Программа Шестой симфонии до сих пор вызывает самые разноречивые толкования. Сам автор письменно нигде ее не изложил. Существуют лишь свидетельства родственников и друзей о том, какое содержание он в ней усматривал. По воспоминаниям певицы Александры Панаевой-Карцовой, после первого исполнения Шестой симфонии композитор, провожая свою кузину Анну Мерклинг, согласился с ее предположением о том, что он описал в ней свою жизнь, подробно объяснив, что первая часть — это детство и смутные стремления к музыке; вторая — молодость и светская веселая жизнь; третья — борьба и достижение славы. «Ну а последняя, — добавил он весело, — это De profimdis (Из глубины. — лат.) (Молитва об умершем), чем все кончаем, но для меня это еще далеко, я чувствую в себе столько энергии, столько творческих сил; я знаю, что теперь создам еще много, много хорошего и лучшего, чем до сих пор». Племянник Юрий настаивал, что Шестая симфония, по его «глубокому убеждению, является произведением автобиографическим. Помню, что такого мнения придерживались Модест Ильич Чайковский и мой брат Владимир, которому Петр Ильич посвятил эту симфонию». Музыкальный критик В. Стасов также соглашался, что это сочинение — «своего рода биография».
Все имеющиеся данные не оставляют сомнений в том, что, помимо ухода из жизни нескольких родных и друзей, в последние годы жизни композитора не произошло никаких катастрофических событий. Он пребывал на пике своих творческих возможностей, был знаменит и любим теми, кого любил. Несмотря на старение, он не испытывал желания повернуть время вспять, как это явствует из письма, написанного после очередного дня рождения Анне Мерклинг 27 апреля 1884 года: «Я без всякой горечи принимаю поздравительные приветствия по поводу того, что год прибавился. Умирать я нисколько не желаю и даже хочу достигнуть глубокой старости, но не согласился бы, если бы мое согласие испрашивали сделаться молодым и снова целую жизнь переживать. Довольно и одной. Прошедшего… конечно жаль и [никто] более меня не любит погружаться в воспоминания; никто живее меня не чувствует тщету и мимолетность жизни, и тем не менее все-таки не хочу молодости. Всякий возраст имеет свою прелесть и свои хорошие стороны, и дело не в том, чтобы вечно быть молодым, а чтобы как можно меньше страдать физически и нравственно. Не знаю, каков я буду стариком, а покамест не могу не сознавать, что сумма благ, которыми пользуюсь теперь, гораздо больше той, коею я был наделен в молодости». Несмотря на высказанное им здесь довольство своим возрастом, он сопротивлялся старению и всей душой тянулся к юности, к вступающей в жизнь молодежи. В юности Боба он усматривал возрождение собственной молодости.
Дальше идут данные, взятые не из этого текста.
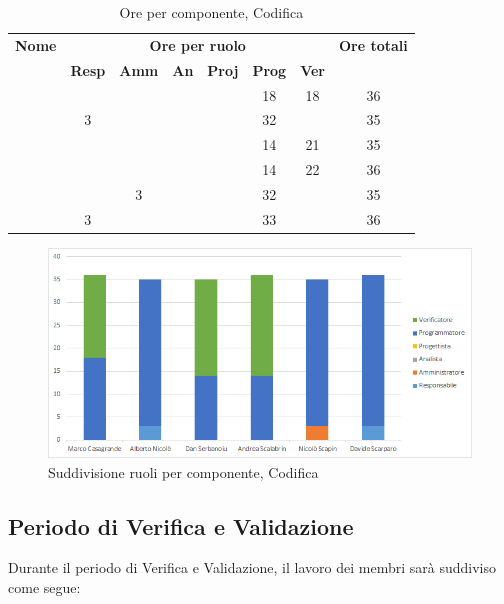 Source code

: \begin{table}[H]
	\begin{center}
		\begin{tabular}{|c|c|c|c|c|c|c|c|}
			\hline
			\textbf{Nome} & \multicolumn{6}{c|}{\textbf{Ore per ruolo}} & \textbf{Ore totali} \\\cline{2-7}
			& \textbf{Resp} & \textbf{Amm} & \textbf{An} & \textbf{Proj} & \textbf{Prog} & \textbf{Ver} & \\
			\hline
			\MC			&		&		&		&		&	18	&	18	&	36	\\
			\hline
			\AN			&	3	&		&		&	 	&	32	&		& 	35	\\
			\hline
			\DAN		&		&		&		&		&	14	&	21	&	35	\\
			\hline
			\AS			&		&	 	&	 	&		&	14 	& 	22	&	36	\\
			\hline
			\NS 		&		&	3	&		&		&	32	& 		&	35	\\
			\hline
			\DS			& 	3	&		&		&		&	33	&		&	36	\\
			\hline
		\end{tabular}
	\end{center}
	\caption{Ore per componente, Codifica}
\end{table}

\begin{figure}[H]
	\centering
	\includegraphics[scale=0.6]{img/6-4.png}
	\caption{Suddivisione ruoli per componente, Codifica}
\end{figure}

\newpage
\subsection{Periodo di Verifica e Validazione}
Durante il periodo di Verifica e Validazione, il lavoro dei membri sarà suddiviso come segue:

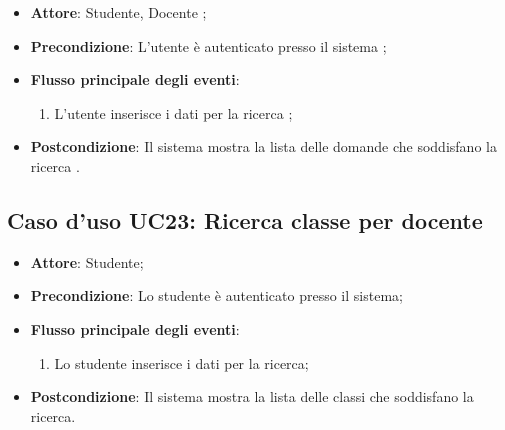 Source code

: \documentclass[12pt,a4paper]{article}
\begin{document}
\begin{itemize}

\item \textbf{Attore}: Studente, Docente
; 
\item \textbf{Precondizione}: L'utente è autenticato presso il sistema
;

\item \textbf{Flusso principale degli eventi}:
\begin{enumerate}
	\item L'utente inserisce i dati per la ricerca	;
	
\end{enumerate}
\item \textbf{Postcondizione}: Il sistema mostra la lista delle domande che soddisfano la ricerca
.
\end{itemize}
\hypertarget{UC23}{}
\subsection{Caso d'uso UC23: Ricerca classe per docente}

\begin{itemize}

\item \textbf{Attore}: Studente; 
\item \textbf{Precondizione}: Lo studente è autenticato presso il sistema;

\item \textbf{Flusso principale degli eventi}:
\begin{enumerate}
	\item Lo studente inserisce i dati per la ricerca;
	
\end{enumerate}
\item \textbf{Postcondizione}: Il sistema mostra la lista delle classi che soddisfano la ricerca.
\end{itemize}
\hypertarget{UC24}{}
\end{document}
Творческий гений Чайковского в конечном его смысле был проникнут трагизмом. Некоторое трагическое начало присуще самой природе искусства — в человеческом восприятии смертности и ничтожества земного жребия, в непрестанной борьбе добра и зла, в неустойчивости отношений человека с Богом, миром, обществом, с самим собой. Этот взгляд на удел человеческий был полностью созвучен мировоззрению Чайковского, отразившемуся в его письмах и воспоминаниях тех, кто его хорошо знали. Широчайший спектр чувств, воплощенных его музыкой, несмотря на сложность их критического осмысления, простирается от невинной простоты «Щелкунчика» до необратимо трагической силы «Ромео и Джульетты», трио «Памяти великого художника» и Шестой симфонии. И, однако, трагическое в искусстве лишь иногда непосредственно соотносится с собственными внешними или даже внутренними обстоятельствами художника. Основополагающий конфликт духа и плоти неизбежно накладывал трагический отпечаток на мрачный колорит Шестой симфонии.